Python | Selenium Issue with scrolling down and find by class name-CodePudding

For one study research I would like to scrape some links from webpages which located out of viewport (to see this links you need to scroll down the page).

Page example (https://www.twitch.tv/lirik)
Link example: https://www.amazon.com/dp/B09FVR22R2
Link located in div class='Layout-sc-nxg1ff-0 itdjvg default-panel' (in total 16 links on the page).

I have write the script but I get empty list:

from selenium import webdriver
import time

browser = webdriver.Firefox()
browser.get('https://www.twitch.tv/lirik')

time.sleep(3)
browser.execute_script("window.scrollBy(0,document.body.scrollHeight)")

time.sleep(3)

panel_blocks = browser.find_elements(by='class name', value='Layout-sc-nxg1ff-0 itdjvg default-panel')
browser.close()
print(panel_blocks)
print(type(panel_blocks))

I just get empty list after page was loaded. Here is output from the script above:

/usr/local/bin/python /Users/greg.fetisov/PycharmProjects/baltazar_platform/Twitch_parser.py
[]
<class 'list'>

Process finished with exit code 0

p.s. when webdriver opens the page, I see there is no scroll down action. It just open a page and then close it after time.sleep cooldown.

How I can change the script to get the links properly?

Any help or advice would be appreciated!

CodePudding user response：

To print the values of the href attribute you have to induce WebDriverWait for the visibility_of_all_elements_located() and you can use either of the following Locator Strategies:

Using CSS_SELECTOR:

driver.get("https://www.twitch.tv/lirik")
print([my_elem.get_attribute("href") for my_elem in WebDriverWait(driver, 20).until(EC.visibility_of_all_elements_located((By.CSS_SELECTOR, "div.Layout-sc-nxg1ff-0.itdjvg.default-panel > a")))])

Console Output:

['https://www.amazon.com/dp/B09FVR22R2', 'http://bs.serving-sys.com/Serving/adServer.bs?cn=trd&pli=1077437714&gdpr=${GDPR}&gdpr_consent=${GDPR_CONSENT_68}&adid=1085757156&ord=[timestamp]', 'https://store.epicgames.com/lirik/rumbleverse', 'https://bitly/3GP0cM0', 'https://lirik.com/', 'https://streamlabs.com/lirik', 'https://twitch.amazon.com/tp', 'https://www.twitch.tv/subs/lirik', 'https://www.youtube.com/lirik?sub_confirmation=1', 'http://www.twitter.com/lirik', 'http://www.instagram.com/lirik', 'http://gfuel.ly/lirik', 'http://www.cyberpowerpc.com/', 'https://www.cyberpowerpc.com/page/Intel/LIRIK/', 'https://discord.gg/lirik', 'http://www.amazon.com/?_encoding=UTF8&camp=1789&creative=390957&linkCode=ur2&tag=l0e6d-20&linkId=YNM2SXSSG3KWGYZ7']
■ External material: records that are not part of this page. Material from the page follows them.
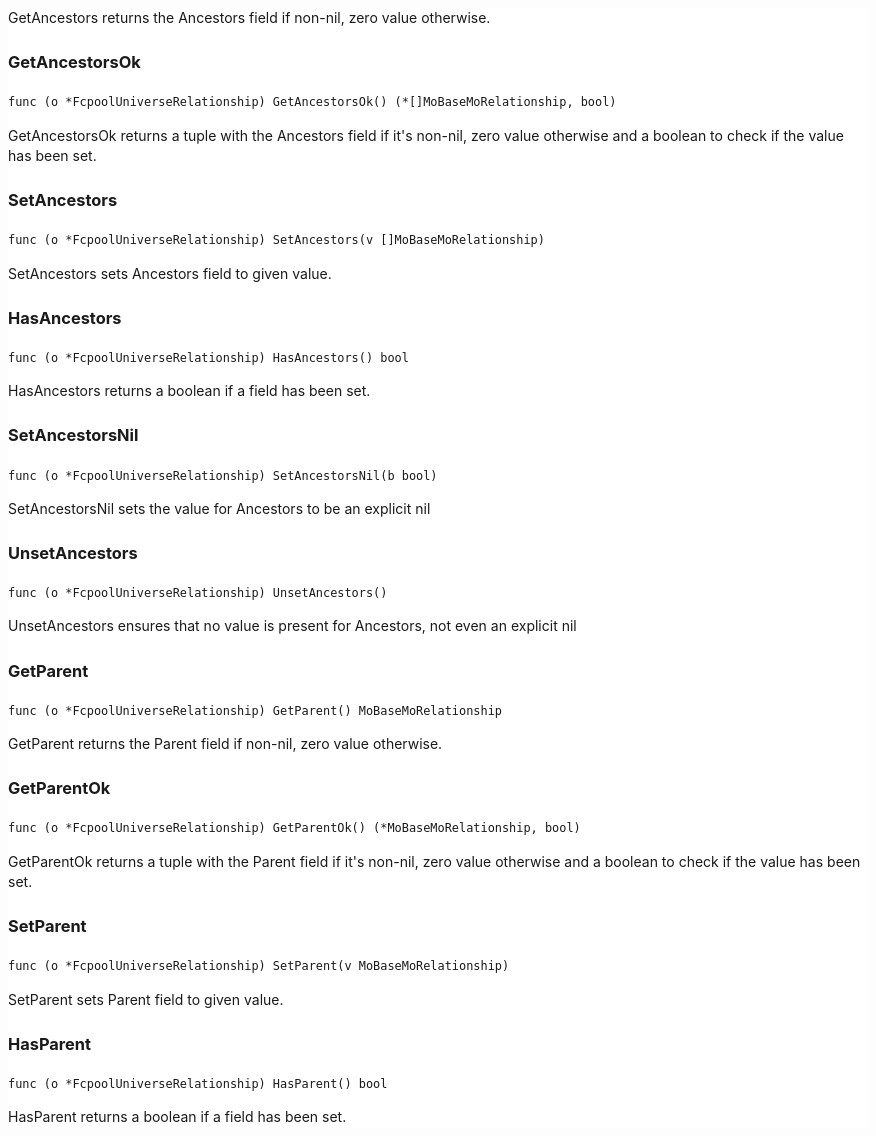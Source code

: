 GetAncestors returns the Ancestors field if non-nil, zero value otherwise.

### GetAncestorsOk

`func (o *FcpoolUniverseRelationship) GetAncestorsOk() (*[]MoBaseMoRelationship, bool)`

GetAncestorsOk returns a tuple with the Ancestors field if it's non-nil, zero value otherwise
and a boolean to check if the value has been set.

### SetAncestors

`func (o *FcpoolUniverseRelationship) SetAncestors(v []MoBaseMoRelationship)`

SetAncestors sets Ancestors field to given value.

### HasAncestors

`func (o *FcpoolUniverseRelationship) HasAncestors() bool`

HasAncestors returns a boolean if a field has been set.

### SetAncestorsNil

`func (o *FcpoolUniverseRelationship) SetAncestorsNil(b bool)`

 SetAncestorsNil sets the value for Ancestors to be an explicit nil

### UnsetAncestors
`func (o *FcpoolUniverseRelationship) UnsetAncestors()`

UnsetAncestors ensures that no value is present for Ancestors, not even an explicit nil
### GetParent

`func (o *FcpoolUniverseRelationship) GetParent() MoBaseMoRelationship`

GetParent returns the Parent field if non-nil, zero value otherwise.

### GetParentOk

`func (o *FcpoolUniverseRelationship) GetParentOk() (*MoBaseMoRelationship, bool)`

GetParentOk returns a tuple with the Parent field if it's non-nil, zero value otherwise
and a boolean to check if the value has been set.

### SetParent

`func (o *FcpoolUniverseRelationship) SetParent(v MoBaseMoRelationship)`

SetParent sets Parent field to given value.

### HasParent

`func (o *FcpoolUniverseRelationship) HasParent() bool`

HasParent returns a boolean if a field has been set.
Note : You have to add the following imports :

from selenium.webdriver.support.ui import WebDriverWait
from selenium.webdriver.common.by import By
from selenium.webdriver.support import expected_conditions as EC

CodePudding user response：

You are using a wrong locator.
You should use expected conditions explicit waits instead of hardcoded pauses.
find_elements method returns a list of web elements while you want to the link inside the element(s).

This should work better:

from selenium import webdriver
from selenium.webdriver.common.by import By
from selenium.webdriver.support.ui import WebDriverWait
from selenium.webdriver.support import expected_conditions as EC
import time

browser = webdriver.Firefox()
browser.get('https://www.twitch.tv/lirik')
wait = WebDriverWait(browser, 20)

wait.until(EC.element_to_be_clickable((By.XPATH, "//div[@class='channel-panels-container']//a")))
time.sleep(0.5)

link_blocks = browser.find_element_by_xpath("//div[@class='channel-panels-container']//a")
for link_block in link_blocks:
    link = link_block.get_attribute("href")
    print(link)

browser.close()